But then we went to college and were confronted with a solid theologian biblical spiritual emphasis week preacher (thanks Clayton King) who shattered our dreams by informing us that God doesn’t have a husband/wife for us, doesn’t have a plan for whom we marry. NOT TRUE I scolded the speaker in my head attacking him with the full force of Jeremiah 29:11 that God “knows the plans he has for me, plans to prosper me and not to harm me, plans to give me a hope and a future,” and obviously that means a hot Christian wife because God “delights in giving me the desires of my heart.”
He slammed through my horrible (yet popular) biblical abuse by reminding me that the first verse applied to the people of Israel in regards to a specific time and just didn’t even dignify my horrible abuse of the second verse with a rebuttal. Nope, he said, a wife is not only not a biblical promise, it is also not a specific element of God’s “plan for my life.” God’s plan is for us to be made more holy, more like Christ… not marry a certain person. (This advice can also be used when individuals ask what college God wants them to go to, accompanied by, “God doesn’t want you to be an idiot, so go somewhere you will learn.”)
There is no biblical basis to indicate that God has one soul mate for you to find and marry. You could have a great marriage with any number of compatible people. There is no ONE PERSON for you. But once you marry someone, that person becomes your one person. As for compatibility, all that really matters is that she loves the lord, makes you laugh, and was someone to whom you were attracted. The rest is frosting.
This is profoundly unromantic advice.

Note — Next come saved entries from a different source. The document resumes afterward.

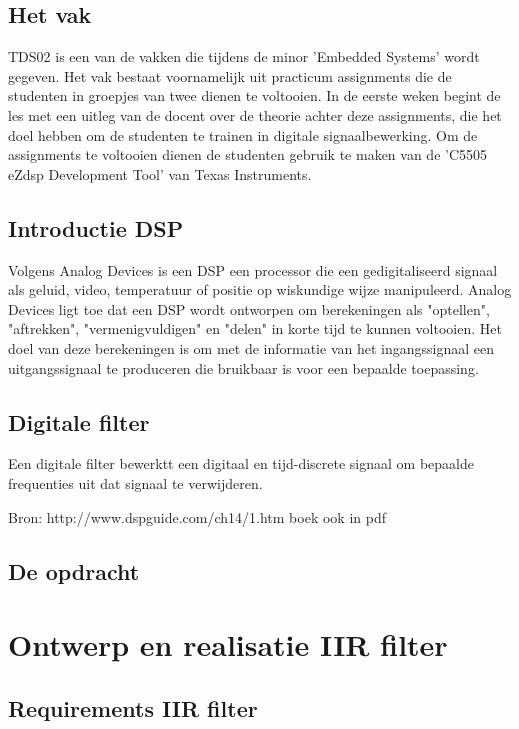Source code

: \documentclass[11pt,a4paper]{article}
\begin{document}
		\subsection{Het vak}
		TDS02 is een van de vakken die tijdens de minor 'Embedded Systems' wordt gegeven. Het vak bestaat voornamelijk uit practicum assignments die de studenten in groepjes van twee dienen te voltooien. In de eerste weken begint de les met een uitleg van de docent over de theorie achter deze assignments, die het doel hebben om de studenten te trainen in digitale signaalbewerking. Om de assignments te voltooien dienen de studenten gebruik te maken van de 'C5505 eZdsp Development Tool' van Texas Instruments.
		
		\subsection{Introductie DSP}
		Volgens Analog Devices \cite{analog} is een DSP een processor die een  	gedigitaliseerd signaal als geluid, video, temperatuur of positie op wiskundige wijze manipuleerd. Analog Devices ligt toe dat een DSP wordt ontworpen om berekeningen als "optellen", "aftrekken", "vermenigvuldigen" en "delen" in korte tijd te kunnen voltooien. Het doel van deze berekeningen is om met de informatie van het ingangssignaal een uitgangssignaal te produceren die bruikbaar is voor een bepaalde toepassing. 
		
		\subsection{Digitale filter}
		Een digitale filter bewerktt een digitaal en tijd-discrete signaal om bepaalde frequenties uit dat signaal te verwijderen.
		
		Bron: http://www.dspguide.com/ch14/1.htm
		boek ook in pdf  			
		
		\subsection{De opdracht}		
		
	
	
	\section{Ontwerp en realisatie IIR filter}
		
		\subsection{Requirements IIR filter}
	
\end{document}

We love to hear of people who “just can’t help who they love,” or people who “fall in love,” or “find the one person meant for them.” Even within the Christian circle, we love to talk about how God “had someone” for someone else for all of time. But what happens to these people when the unstoppable and uncontrollable force that prompted them to start loving, lets them stop loving, or love someone else? What happens is a world where most marriages end in divorce, and even those that don’t are often unhappy.
My marriage is not based on a set of choices over which I had no control. It is based on a daily choice to love this woman, this wife that I chose out of many people that I could have chosen to love (in theory, don’t imagine that many others were lined up and knocking at the door). She is not some elusive soul mate, not some divine fulfillment, not some perfect step on the rigorously laid out but o so secret “Plan for My Life.”
But she is the person that I chose to ask out in college. She is the one who stayed beside me when everyone told us we shouldn’t be together. She is the one who agreed to travel the world with me and be involved in ministry. She is the person who agreed to marry me. At any step here, we could have made other choices and you know what? We might have married other people, or stayed single, and had happy and full lives.
But now I delight in choosing to love her every day.
I like it better this way, with the pressure on me and not on fate, cosmos, or divinity. I will not fall out of love, cannot fall out of love, because I willingly dived in and I’m choosing daily to stay in. This is my joyous task, my daily decision. This is my marriage.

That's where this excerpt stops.